简体   繁体   English

如何提高大数据MYSQL查询的性能?

[英]How to improve the performance of MYSQL query with large data?

I am using MySQL tables that have the following data: 我正在使用具有以下数据的MySQL表:

users(ID, name, email, create_added) (about 10000 rows)
points(user_id, point) (about 15000 rows)

And my query: 而我的查询:

SELECT u.*, SUM(p.point) point 
FROM users u 
LEFT JOIN points p ON p.user_id = u.ID 
WHERE u.id > 0 
GROUP BY u.id 
ORDER BY point DESC 
LIMIT 0, 10

I only get the top 10 users having best point, but then it dies. 我只获得前十名用户的最佳评价,但随后死亡。 How can I improve the performance of my query? 如何提高查询性能?

Like @Grim said, you can use INNER JOIN instead of LEFT JOIN . 就像@Grim所说的那样,可以使用INNER JOIN代替LEFT JOIN However, if you truly look for optimization, I would suggest you to have an extra field at table users with a precalculate point . 但是,如果您真正寻求优化,我建议您为表users提供一个额外的字段,并预先计算point This solution would beat any query optimization with your current database design. 在您当前的数据库设计中,该解决方案将击败任何查询优化。

Swapping the LEFT JOIN for an INNER JOIN would help a lot. LEFT JOIN INNER JOININNER JOIN Make sure points.point and points.user_id are indexed. 确保points.pointpoints.user_id进行索引。 I assume you can get rid of the WHERE clause, as u.id will always be more than 0 (although MySQL probably does this for you at the query optimisation stage). 我假设您可以摆脱WHERE子句,因为u.id始终大于0(尽管MySQL可能在查询优化阶段为您执行此操作)。

It doesn't really matter than you are getting only 10 rows. 这实际上并不重要,因为您仅获得10行。 MySQL has to sum up the points for every user, before it can sort them ("Using filesort" operation.) That LIMIT is applied last. MySQL必须对每个用户的分数进行汇总,然后才能对它们进行排序(“使用文件排序”操作。)最后应用LIMIT。

A covering index ON points(user_id,point) is going to be the best bet for optimum performance. 覆盖索引ON points(user_id,point)将是最佳性能的最佳选择。 (I'm really just guessing, without any EXPLAIN output or table definitions.) (我只是在猜测,没有任何EXPLAIN输出或表定义。)

The id column in users is likely the primary key, or at least a unique index. usersid列可能是主键,或者至少是唯一索引。 So it's likely you already have an index with id as the leading column, or primary key cluster index if it's InnoDB.) 因此,很可能您已经有一个id为开头的索引,如果是InnoDB,则为主键集群索引。
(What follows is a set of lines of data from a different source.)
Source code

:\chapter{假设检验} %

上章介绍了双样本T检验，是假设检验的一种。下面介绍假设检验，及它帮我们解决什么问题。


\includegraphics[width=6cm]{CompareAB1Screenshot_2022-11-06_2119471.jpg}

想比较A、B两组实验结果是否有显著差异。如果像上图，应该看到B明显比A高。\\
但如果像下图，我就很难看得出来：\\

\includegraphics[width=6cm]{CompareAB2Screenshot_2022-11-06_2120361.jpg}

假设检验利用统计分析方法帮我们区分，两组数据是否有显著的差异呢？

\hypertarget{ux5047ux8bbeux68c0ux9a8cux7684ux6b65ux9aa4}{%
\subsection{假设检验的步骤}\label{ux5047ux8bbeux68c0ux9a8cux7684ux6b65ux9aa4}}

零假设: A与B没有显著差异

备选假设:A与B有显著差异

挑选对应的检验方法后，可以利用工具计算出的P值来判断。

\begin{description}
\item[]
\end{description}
)

I'd be tempted to test a query like this: 我很想测试这样的查询:

 SELECT u.*
      , s.total_points
   FROM ( SELECT p.user_id
               , SUM(p.point) AS total_points
            FROM points p
           WHERE p.user_id > 0
           GROUP BY p.user_id
           ORDER BY total_points DESC
           LIMIT 10
        ) s
   JOIN user u
     ON u.id = s.user_id
  ORDER BY s.total_points DESC 

That does have the overhead of creating a derived table, but with a suitable index on points, with a leading column of user_id, and including the point column, it's likely that MySQL can optimize the group by using the index, and avoiding one "Using filesort" operation (for the GROUP BY). 这确实会产生创建派生表的开销,但是要在点上具有适当的索引,并且必须使用user_id的前导列,并包括point列,MySQL可能可以通过使用索引来优化组,并避免使用“ filesort”操作(对于GROUP BY)。

There will likely be a "Using filesort" operation on that resultset, to get the rows ordered by total_points. 该结果集上可能会执行“使用文件排序”操作,以获取按total_points排序的行。 Then get the first 10 rows from that. 然后从中获取前10行。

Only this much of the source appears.